### THE PROBLEM
Once the images are set aside, write out the rest of the records exactly.

Source texts of formatted documents:
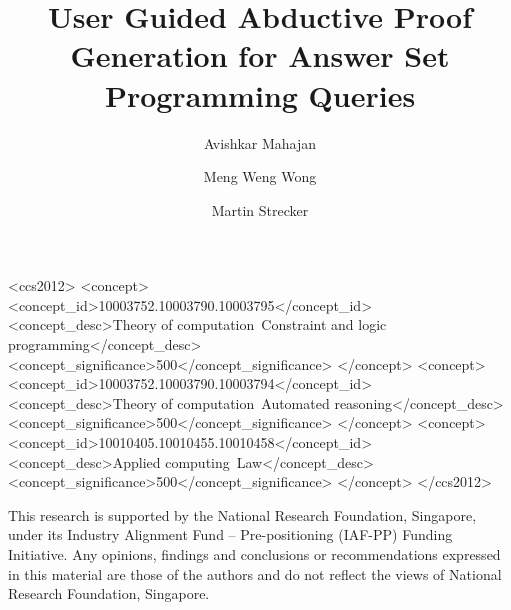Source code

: \documentclass[sigconf]{acmart}
\begin{document}
\title{User Guided Abductive Proof Generation for Answer Set Programming
  Queries}

\author{Avishkar Mahajan}
\author{Meng Weng Wong}

\author{Martin Strecker}



\begin{CCSXML}
<ccs2012>
   <concept>
       <concept_id>10003752.10003790.10003795</concept_id>
       <concept_desc>Theory of computation~Constraint and logic programming</concept_desc>
       <concept_significance>500</concept_significance>
       </concept>
   <concept>
       <concept_id>10003752.10003790.10003794</concept_id>
       <concept_desc>Theory of computation~Automated reasoning</concept_desc>
       <concept_significance>500</concept_significance>
       </concept>
   <concept>
       <concept_id>10010405.10010455.10010458</concept_id>
       <concept_desc>Applied computing~Law</concept_desc>
       <concept_significance>500</concept_significance>
       </concept>
 </ccs2012>
\end{CCSXML}


\maketitle
















%



\begin{acks}
  This research is supported by the National Research Foundation, Singapore,
  under its Industry Alignment Fund -- Pre-positioning (IAF-PP) Funding
  Initiative. Any opinions, findings and conclusions or recommendations
  expressed in this material are those of the authors and do not reflect the
  views of National Research Foundation, Singapore.
\end{acks}
  


\end{document}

### SOLUTION TO THE EXERCISE
Source code

: \documentclass[sigconf]{acmart}
\begin{document}
\title{User Guided Abductive Proof Generation for Answer Set Programming
  Queries}

\author{Avishkar Mahajan}
\author{Meng Weng Wong}

\author{Martin Strecker}



\begin{CCSXML}
<ccs2012>
   <concept>
       <concept_id>10003752.10003790.10003795</concept_id>
       <concept_desc>Theory of computation~Constraint and logic programming</concept_desc>
       <concept_significance>500</concept_significance>
       </concept>
   <concept>
       <concept_id>10003752.10003790.10003794</concept_id>
       <concept_desc>Theory of computation~Automated reasoning</concept_desc>
       <concept_significance>500</concept_significance>
       </concept>
   <concept>
       <concept_id>10010405.10010455.10010458</concept_id>
       <concept_desc>Applied computing~Law</concept_desc>
       <concept_significance>500</concept_significance>
       </concept>
 </ccs2012>
\end{CCSXML}


\maketitle
















%



\begin{acks}
  This research is supported by the National Research Foundation, Singapore,
  under its Industry Alignment Fund -- Pre-positioning (IAF-PP) Funding
  Initiative. Any opinions, findings and conclusions or recommendations
  expressed in this material are those of the authors and do not reflect the
  views of National Research Foundation, Singapore.
\end{acks}
  


\end{document}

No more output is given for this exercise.